## About this exercise
Every line below needs to be transcribed without alteration, and no image may be carried over.

(Saved data entries)
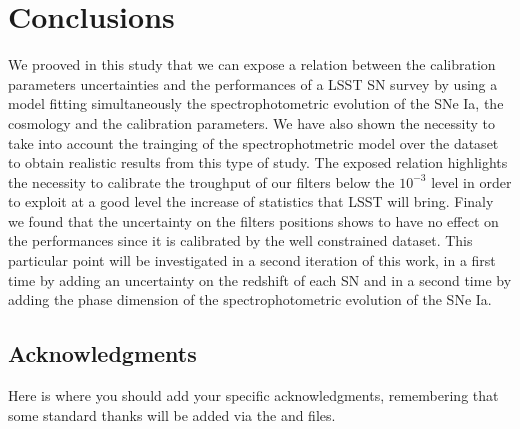 \documentclass[\docopts]{\docclass}
\begin{document}

\section{Conclusions}
\label{sec::conclusions}

We prooved in this study that we can expose a relation between the calibration  parameters uncertainties and the performances of a LSST SN survey by using a model fitting simultaneously the spectrophotometric evolution of the SNe Ia, the cosmology and the calibration parameters.
We have also shown the necessity to take into account the trainging of the spectrophotmetric model over the dataset to obtain realistic results from this type of study.
The exposed relation highlights the necessity to calibrate the troughput of our filters below the $10^{-3}$ level in order to exploit at a good level the increase of statistics that LSST will bring.
Finaly we found that the uncertainty on the filters positions shows to have no effect on the performances since it is calibrated by the well constrained dataset. This particular point will be investigated in a second iteration of this work, in a first time by adding an uncertainty on the redshift of each SN and in a second time by adding the phase dimension of the spectrophotometric evolution of the SNe Ia.



\subsection*{Acknowledgments}

Here is where you should add your specific acknowledgments, remembering that some standard thanks will be added via the  and  files.







\end{document}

## Task output
 \documentclass[\docopts]{\docclass}
\begin{document}

\section{Conclusions}
\label{sec::conclusions}

We prooved in this study that we can expose a relation between the calibration  parameters uncertainties and the performances of a LSST SN survey by using a model fitting simultaneously the spectrophotometric evolution of the SNe Ia, the cosmology and the calibration parameters.
We have also shown the necessity to take into account the trainging of the spectrophotmetric model over the dataset to obtain realistic results from this type of study.
The exposed relation highlights the necessity to calibrate the troughput of our filters below the $10^{-3}$ level in order to exploit at a good level the increase of statistics that LSST will bring.
Finaly we found that the uncertainty on the filters positions shows to have no effect on the performances since it is calibrated by the well constrained dataset. This particular point will be investigated in a second iteration of this work, in a first time by adding an uncertainty on the redshift of each SN and in a second time by adding the phase dimension of the spectrophotometric evolution of the SNe Ia.



\subsection*{Acknowledgments}

Here is where you should add your specific acknowledgments, remembering that some standard thanks will be added via the  and  files.







\end{document}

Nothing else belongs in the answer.